Trupe derruba as fronteiras entre o existente e o imaginário, apresentando uma montagem de visual interessante, belo texto e atuações emocionantes

Assistir a uma peça infantil do grupo Ventoforte é uma experiência única. A começar pelo lugar: o teatro fica em um simplório e pouco confortável galpão no Parque do Povo, cercado de verde, com coreto, bonecos e esculturas. Depois vem a longa duração. Os espetáculos da companhia têm em média duas horas de encenação e seu diretor, o dramaturgo Ilo Krugli, não faz concessões.

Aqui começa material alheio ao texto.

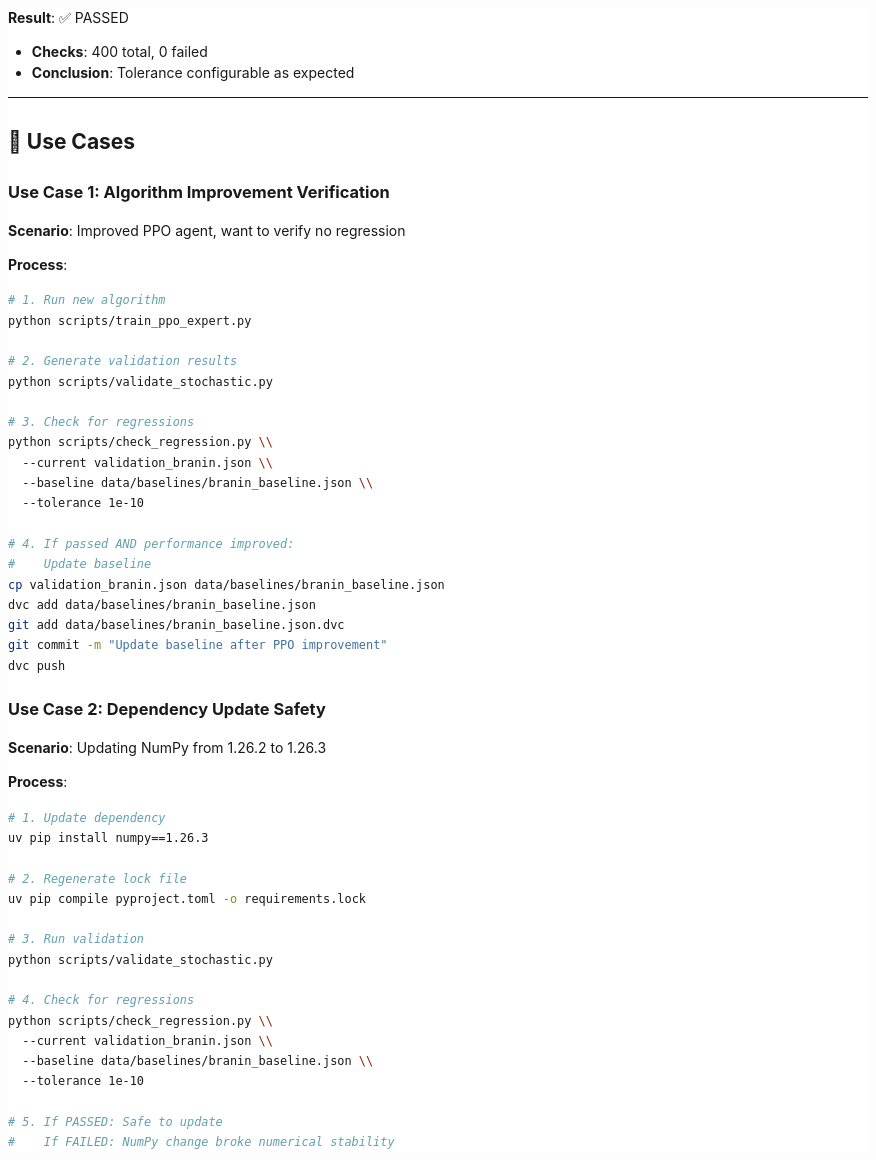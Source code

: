 **Result**: ✅ PASSED
- **Checks**: 400 total, 0 failed
- **Conclusion**: Tolerance configurable as expected

---

## 🎯 Use Cases

### Use Case 1: Algorithm Improvement Verification

**Scenario**: Improved PPO agent, want to verify no regression

**Process**:
```bash
# 1. Run new algorithm
python scripts/train_ppo_expert.py

# 2. Generate validation results
python scripts/validate_stochastic.py

# 3. Check for regressions
python scripts/check_regression.py \\
  --current validation_branin.json \\
  --baseline data/baselines/branin_baseline.json \\
  --tolerance 1e-10

# 4. If passed AND performance improved:
#    Update baseline
cp validation_branin.json data/baselines/branin_baseline.json
dvc add data/baselines/branin_baseline.json
git add data/baselines/branin_baseline.json.dvc
git commit -m "Update baseline after PPO improvement"
dvc push
```

### Use Case 2: Dependency Update Safety

**Scenario**: Updating NumPy from 1.26.2 to 1.26.3

**Process**:
```bash
# 1. Update dependency
uv pip install numpy==1.26.3

# 2. Regenerate lock file
uv pip compile pyproject.toml -o requirements.lock

# 3. Run validation
python scripts/validate_stochastic.py

# 4. Check for regressions
python scripts/check_regression.py \\
  --current validation_branin.json \\
  --baseline data/baselines/branin_baseline.json \\
  --tolerance 1e-10

# 5. If PASSED: Safe to update
#    If FAILED: NumPy change broke numerical stability
```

Quem persiste costuma ser muito bem recompensado, como ocorre em ‘Os que Riem e os que Choram’. Com música envolvente e criativos elementos cenográficos feitos de tecido, a trupe de 36 anos de palco derruba as fronteiras entre o existente e o imaginário, apresentando uma montagem de visual interessante, belo texto e atuações emocionantes.

‘O Homem que Ri’, livro de Victor Hugo publicado em 1869, inspirou a história. Nele, o menino Gwynplaine teve seu rosto desfigurado para parecer estar sempre sorrindo — o mesmo romance influenciou a criação do personagem Coringa, o rival de Batman. Jogado ao mar, o garoto acaba salvo por Ondina (a atriz Lizete Negreiros), uma espécie de ser mágico. Na segunda parte, a trama transpõe-se para o cruzamento de uma cidade grande. Ali, Gwynplaine (o ator Rodrigo Mercadante, que levou o Prêmio Femsa de Teatro Infantil e Jovem de 2009 por seu trabalho em ‘O Mistério do Fundo do Pote’, também do Ventoforte) sobrevive como artista de rua. Um estrangeiro acha curioso um menino saber detalhes de acontecimentos tão antigos e passa a pesquisar sobre sua vida. Muita coisa não fica clara na narrativa. Talvez pareça (ou mesmo seja) um pouco complicado para os menorzinhos. Mas a intenção aqui não é proporcionar a compreensão total e sim seduzir o espectador para que ele embarque em uma viagem onírica através de um encantador ritual de celebração.